Tell me how many lines in the entries below contain the word "Systems"; reply with the number and nothing else.

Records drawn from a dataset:
== Segment start ==

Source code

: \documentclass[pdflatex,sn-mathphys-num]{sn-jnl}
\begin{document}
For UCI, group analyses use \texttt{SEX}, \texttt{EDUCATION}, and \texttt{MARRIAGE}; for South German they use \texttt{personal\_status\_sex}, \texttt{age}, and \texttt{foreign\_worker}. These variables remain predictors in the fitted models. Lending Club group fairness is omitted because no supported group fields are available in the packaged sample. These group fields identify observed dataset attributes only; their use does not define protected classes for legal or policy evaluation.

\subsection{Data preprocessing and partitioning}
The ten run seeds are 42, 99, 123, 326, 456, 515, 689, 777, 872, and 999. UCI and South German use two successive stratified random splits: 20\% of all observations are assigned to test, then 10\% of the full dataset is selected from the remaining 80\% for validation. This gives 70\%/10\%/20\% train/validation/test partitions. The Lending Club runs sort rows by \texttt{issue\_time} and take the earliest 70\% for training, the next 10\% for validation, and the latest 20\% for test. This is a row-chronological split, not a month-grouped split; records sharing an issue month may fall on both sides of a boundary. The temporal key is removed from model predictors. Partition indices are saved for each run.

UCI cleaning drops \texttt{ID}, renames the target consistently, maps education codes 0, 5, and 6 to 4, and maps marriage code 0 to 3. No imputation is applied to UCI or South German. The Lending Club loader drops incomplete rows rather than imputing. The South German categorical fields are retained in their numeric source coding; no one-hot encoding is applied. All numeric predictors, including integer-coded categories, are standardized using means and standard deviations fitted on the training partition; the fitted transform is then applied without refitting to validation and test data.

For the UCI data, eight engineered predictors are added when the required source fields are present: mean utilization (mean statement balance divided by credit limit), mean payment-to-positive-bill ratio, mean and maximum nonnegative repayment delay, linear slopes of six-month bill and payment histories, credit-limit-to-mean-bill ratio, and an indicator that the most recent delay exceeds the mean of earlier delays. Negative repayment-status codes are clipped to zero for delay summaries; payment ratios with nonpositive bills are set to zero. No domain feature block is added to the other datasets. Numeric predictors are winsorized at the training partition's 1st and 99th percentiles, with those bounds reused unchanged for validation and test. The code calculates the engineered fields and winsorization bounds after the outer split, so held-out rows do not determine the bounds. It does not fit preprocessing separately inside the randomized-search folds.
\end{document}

== Segment end ==
== Segment start ==

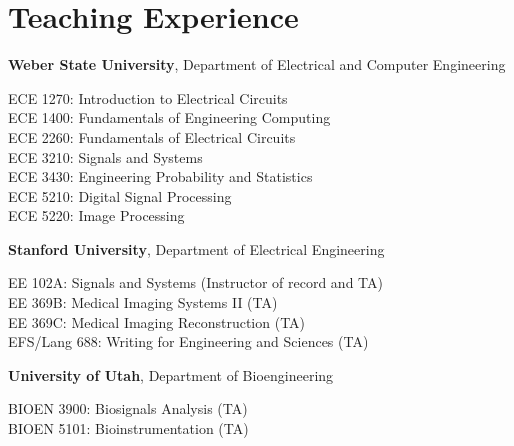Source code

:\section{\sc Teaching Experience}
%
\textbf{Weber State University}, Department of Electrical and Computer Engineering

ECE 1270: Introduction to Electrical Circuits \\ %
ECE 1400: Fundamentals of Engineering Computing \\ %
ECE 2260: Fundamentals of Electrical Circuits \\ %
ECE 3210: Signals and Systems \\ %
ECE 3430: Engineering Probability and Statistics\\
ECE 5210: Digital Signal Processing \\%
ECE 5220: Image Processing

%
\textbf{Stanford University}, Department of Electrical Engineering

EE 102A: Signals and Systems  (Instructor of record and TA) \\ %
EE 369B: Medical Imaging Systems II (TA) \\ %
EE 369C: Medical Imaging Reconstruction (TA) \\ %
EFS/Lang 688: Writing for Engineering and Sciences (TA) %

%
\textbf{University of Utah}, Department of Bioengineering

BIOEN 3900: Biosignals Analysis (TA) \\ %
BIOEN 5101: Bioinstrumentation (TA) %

== Segment end ==

Response for this exercise:
3